Data extracts:
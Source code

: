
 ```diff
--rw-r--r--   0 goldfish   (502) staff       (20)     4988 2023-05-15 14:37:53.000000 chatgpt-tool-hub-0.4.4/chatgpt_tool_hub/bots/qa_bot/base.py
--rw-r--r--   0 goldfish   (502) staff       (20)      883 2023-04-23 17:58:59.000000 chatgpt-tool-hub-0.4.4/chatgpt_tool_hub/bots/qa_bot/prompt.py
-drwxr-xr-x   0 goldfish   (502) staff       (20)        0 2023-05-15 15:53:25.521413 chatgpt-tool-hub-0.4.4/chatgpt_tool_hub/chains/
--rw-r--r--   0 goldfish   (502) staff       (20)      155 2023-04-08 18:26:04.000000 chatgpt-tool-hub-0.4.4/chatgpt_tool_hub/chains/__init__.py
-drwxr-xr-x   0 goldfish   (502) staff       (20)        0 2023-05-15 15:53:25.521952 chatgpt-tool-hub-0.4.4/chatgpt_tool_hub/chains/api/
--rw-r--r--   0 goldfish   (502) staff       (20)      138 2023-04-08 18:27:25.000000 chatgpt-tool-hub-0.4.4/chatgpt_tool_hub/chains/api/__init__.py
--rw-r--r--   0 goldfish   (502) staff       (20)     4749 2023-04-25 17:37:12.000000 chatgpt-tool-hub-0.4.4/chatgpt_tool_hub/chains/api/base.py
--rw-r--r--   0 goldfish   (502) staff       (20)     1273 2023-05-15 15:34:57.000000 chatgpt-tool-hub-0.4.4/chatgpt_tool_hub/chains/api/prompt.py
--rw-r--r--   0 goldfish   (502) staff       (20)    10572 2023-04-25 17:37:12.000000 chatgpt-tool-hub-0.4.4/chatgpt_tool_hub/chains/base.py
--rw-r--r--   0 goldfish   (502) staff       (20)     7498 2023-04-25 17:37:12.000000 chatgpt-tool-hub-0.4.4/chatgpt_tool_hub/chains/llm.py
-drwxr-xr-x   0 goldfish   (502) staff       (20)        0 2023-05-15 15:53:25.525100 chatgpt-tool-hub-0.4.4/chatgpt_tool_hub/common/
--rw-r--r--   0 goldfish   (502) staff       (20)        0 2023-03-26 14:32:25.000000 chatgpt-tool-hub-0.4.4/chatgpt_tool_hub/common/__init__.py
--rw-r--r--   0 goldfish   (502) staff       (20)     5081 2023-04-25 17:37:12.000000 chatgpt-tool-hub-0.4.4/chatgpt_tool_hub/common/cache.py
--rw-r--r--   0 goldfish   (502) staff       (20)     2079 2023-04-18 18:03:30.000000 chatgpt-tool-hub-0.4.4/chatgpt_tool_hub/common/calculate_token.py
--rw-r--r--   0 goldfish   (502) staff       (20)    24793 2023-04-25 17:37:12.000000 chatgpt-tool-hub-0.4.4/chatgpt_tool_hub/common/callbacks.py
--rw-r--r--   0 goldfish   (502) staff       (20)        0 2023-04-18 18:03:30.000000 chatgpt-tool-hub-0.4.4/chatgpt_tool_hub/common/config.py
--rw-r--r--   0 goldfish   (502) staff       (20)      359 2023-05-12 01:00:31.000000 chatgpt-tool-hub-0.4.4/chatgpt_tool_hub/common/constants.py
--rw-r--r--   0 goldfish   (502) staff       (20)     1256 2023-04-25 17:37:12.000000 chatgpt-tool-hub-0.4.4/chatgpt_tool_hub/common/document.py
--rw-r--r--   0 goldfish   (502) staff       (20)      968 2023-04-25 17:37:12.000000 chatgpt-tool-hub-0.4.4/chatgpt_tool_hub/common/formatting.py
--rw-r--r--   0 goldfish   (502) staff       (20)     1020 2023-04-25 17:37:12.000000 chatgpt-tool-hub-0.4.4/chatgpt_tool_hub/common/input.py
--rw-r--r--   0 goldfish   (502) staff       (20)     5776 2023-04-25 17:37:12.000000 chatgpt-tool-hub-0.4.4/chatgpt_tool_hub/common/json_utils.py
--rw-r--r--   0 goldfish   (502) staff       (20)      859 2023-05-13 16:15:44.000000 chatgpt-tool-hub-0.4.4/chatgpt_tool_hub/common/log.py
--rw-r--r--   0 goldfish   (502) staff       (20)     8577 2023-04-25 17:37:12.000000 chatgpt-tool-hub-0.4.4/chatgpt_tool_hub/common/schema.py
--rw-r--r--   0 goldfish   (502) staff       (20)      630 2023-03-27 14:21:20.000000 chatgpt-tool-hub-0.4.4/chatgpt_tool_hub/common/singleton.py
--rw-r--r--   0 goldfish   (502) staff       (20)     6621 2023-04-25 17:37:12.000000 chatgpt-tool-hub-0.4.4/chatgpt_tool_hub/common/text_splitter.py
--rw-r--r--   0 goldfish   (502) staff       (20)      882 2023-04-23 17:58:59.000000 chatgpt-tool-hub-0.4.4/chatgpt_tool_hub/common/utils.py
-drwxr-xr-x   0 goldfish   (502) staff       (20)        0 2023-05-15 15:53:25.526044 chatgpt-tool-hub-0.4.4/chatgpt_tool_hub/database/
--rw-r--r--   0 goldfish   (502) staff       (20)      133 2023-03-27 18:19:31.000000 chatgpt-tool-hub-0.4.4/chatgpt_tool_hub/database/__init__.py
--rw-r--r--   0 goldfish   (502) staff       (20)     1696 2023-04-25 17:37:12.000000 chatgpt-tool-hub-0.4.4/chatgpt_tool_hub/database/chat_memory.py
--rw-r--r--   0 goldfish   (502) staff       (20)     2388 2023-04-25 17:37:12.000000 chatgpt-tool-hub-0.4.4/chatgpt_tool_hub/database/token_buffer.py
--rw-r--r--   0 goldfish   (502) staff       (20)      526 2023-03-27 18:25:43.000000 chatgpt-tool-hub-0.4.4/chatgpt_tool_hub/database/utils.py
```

Task details: Could you retype all of the records above exactly as they appear?

Task output:
Source code

:
 ```diff
--rw-r--r--   0 goldfish   (502) staff       (20)     4988 2023-05-15 14:37:53.000000 chatgpt-tool-hub-0.4.4/chatgpt_tool_hub/bots/qa_bot/base.py
--rw-r--r--   0 goldfish   (502) staff       (20)      883 2023-04-23 17:58:59.000000 chatgpt-tool-hub-0.4.4/chatgpt_tool_hub/bots/qa_bot/prompt.py
-drwxr-xr-x   0 goldfish   (502) staff       (20)        0 2023-05-15 15:53:25.521413 chatgpt-tool-hub-0.4.4/chatgpt_tool_hub/chains/
--rw-r--r--   0 goldfish   (502) staff       (20)      155 2023-04-08 18:26:04.000000 chatgpt-tool-hub-0.4.4/chatgpt_tool_hub/chains/__init__.py
-drwxr-xr-x   0 goldfish   (502) staff       (20)        0 2023-05-15 15:53:25.521952 chatgpt-tool-hub-0.4.4/chatgpt_tool_hub/chains/api/
--rw-r--r--   0 goldfish   (502) staff       (20)      138 2023-04-08 18:27:25.000000 chatgpt-tool-hub-0.4.4/chatgpt_tool_hub/chains/api/__init__.py
--rw-r--r--   0 goldfish   (502) staff       (20)     4749 2023-04-25 17:37:12.000000 chatgpt-tool-hub-0.4.4/chatgpt_tool_hub/chains/api/base.py
--rw-r--r--   0 goldfish   (502) staff       (20)     1273 2023-05-15 15:34:57.000000 chatgpt-tool-hub-0.4.4/chatgpt_tool_hub/chains/api/prompt.py
--rw-r--r--   0 goldfish   (502) staff       (20)    10572 2023-04-25 17:37:12.000000 chatgpt-tool-hub-0.4.4/chatgpt_tool_hub/chains/base.py
--rw-r--r--   0 goldfish   (502) staff       (20)     7498 2023-04-25 17:37:12.000000 chatgpt-tool-hub-0.4.4/chatgpt_tool_hub/chains/llm.py
-drwxr-xr-x   0 goldfish   (502) staff       (20)        0 2023-05-15 15:53:25.525100 chatgpt-tool-hub-0.4.4/chatgpt_tool_hub/common/
--rw-r--r--   0 goldfish   (502) staff       (20)        0 2023-03-26 14:32:25.000000 chatgpt-tool-hub-0.4.4/chatgpt_tool_hub/common/__init__.py
--rw-r--r--   0 goldfish   (502) staff       (20)     5081 2023-04-25 17:37:12.000000 chatgpt-tool-hub-0.4.4/chatgpt_tool_hub/common/cache.py
--rw-r--r--   0 goldfish   (502) staff       (20)     2079 2023-04-18 18:03:30.000000 chatgpt-tool-hub-0.4.4/chatgpt_tool_hub/common/calculate_token.py
--rw-r--r--   0 goldfish   (502) staff       (20)    24793 2023-04-25 17:37:12.000000 chatgpt-tool-hub-0.4.4/chatgpt_tool_hub/common/callbacks.py
--rw-r--r--   0 goldfish   (502) staff       (20)        0 2023-04-18 18:03:30.000000 chatgpt-tool-hub-0.4.4/chatgpt_tool_hub/common/config.py
--rw-r--r--   0 goldfish   (502) staff       (20)      359 2023-05-12 01:00:31.000000 chatgpt-tool-hub-0.4.4/chatgpt_tool_hub/common/constants.py
--rw-r--r--   0 goldfish   (502) staff       (20)     1256 2023-04-25 17:37:12.000000 chatgpt-tool-hub-0.4.4/chatgpt_tool_hub/common/document.py
--rw-r--r--   0 goldfish   (502) staff       (20)      968 2023-04-25 17:37:12.000000 chatgpt-tool-hub-0.4.4/chatgpt_tool_hub/common/formatting.py
--rw-r--r--   0 goldfish   (502) staff       (20)     1020 2023-04-25 17:37:12.000000 chatgpt-tool-hub-0.4.4/chatgpt_tool_hub/common/input.py
--rw-r--r--   0 goldfish   (502) staff       (20)     5776 2023-04-25 17:37:12.000000 chatgpt-tool-hub-0.4.4/chatgpt_tool_hub/common/json_utils.py
--rw-r--r--   0 goldfish   (502) staff       (20)      859 2023-05-13 16:15:44.000000 chatgpt-tool-hub-0.4.4/chatgpt_tool_hub/common/log.py
--rw-r--r--   0 goldfish   (502) staff       (20)     8577 2023-04-25 17:37:12.000000 chatgpt-tool-hub-0.4.4/chatgpt_tool_hub/common/schema.py
--rw-r--r--   0 goldfish   (502) staff       (20)      630 2023-03-27 14:21:20.000000 chatgpt-tool-hub-0.4.4/chatgpt_tool_hub/common/singleton.py
--rw-r--r--   0 goldfish   (502) staff       (20)     6621 2023-04-25 17:37:12.000000 chatgpt-tool-hub-0.4.4/chatgpt_tool_hub/common/text_splitter.py
--rw-r--r--   0 goldfish   (502) staff       (20)      882 2023-04-23 17:58:59.000000 chatgpt-tool-hub-0.4.4/chatgpt_tool_hub/common/utils.py
-drwxr-xr-x   0 goldfish   (502) staff       (20)        0 2023-05-15 15:53:25.526044 chatgpt-tool-hub-0.4.4/chatgpt_tool_hub/database/
--rw-r--r--   0 goldfish   (502) staff       (20)      133 2023-03-27 18:19:31.000000 chatgpt-tool-hub-0.4.4/chatgpt_tool_hub/database/__init__.py
--rw-r--r--   0 goldfish   (502) staff       (20)     1696 2023-04-25 17:37:12.000000 chatgpt-tool-hub-0.4.4/chatgpt_tool_hub/database/chat_memory.py
--rw-r--r--   0 goldfish   (502) staff       (20)     2388 2023-04-25 17:37:12.000000 chatgpt-tool-hub-0.4.4/chatgpt_tool_hub/database/token_buffer.py
--rw-r--r--   0 goldfish   (502) staff       (20)      526 2023-03-27 18:25:43.000000 chatgpt-tool-hub-0.4.4/chatgpt_tool_hub/database/utils.py
```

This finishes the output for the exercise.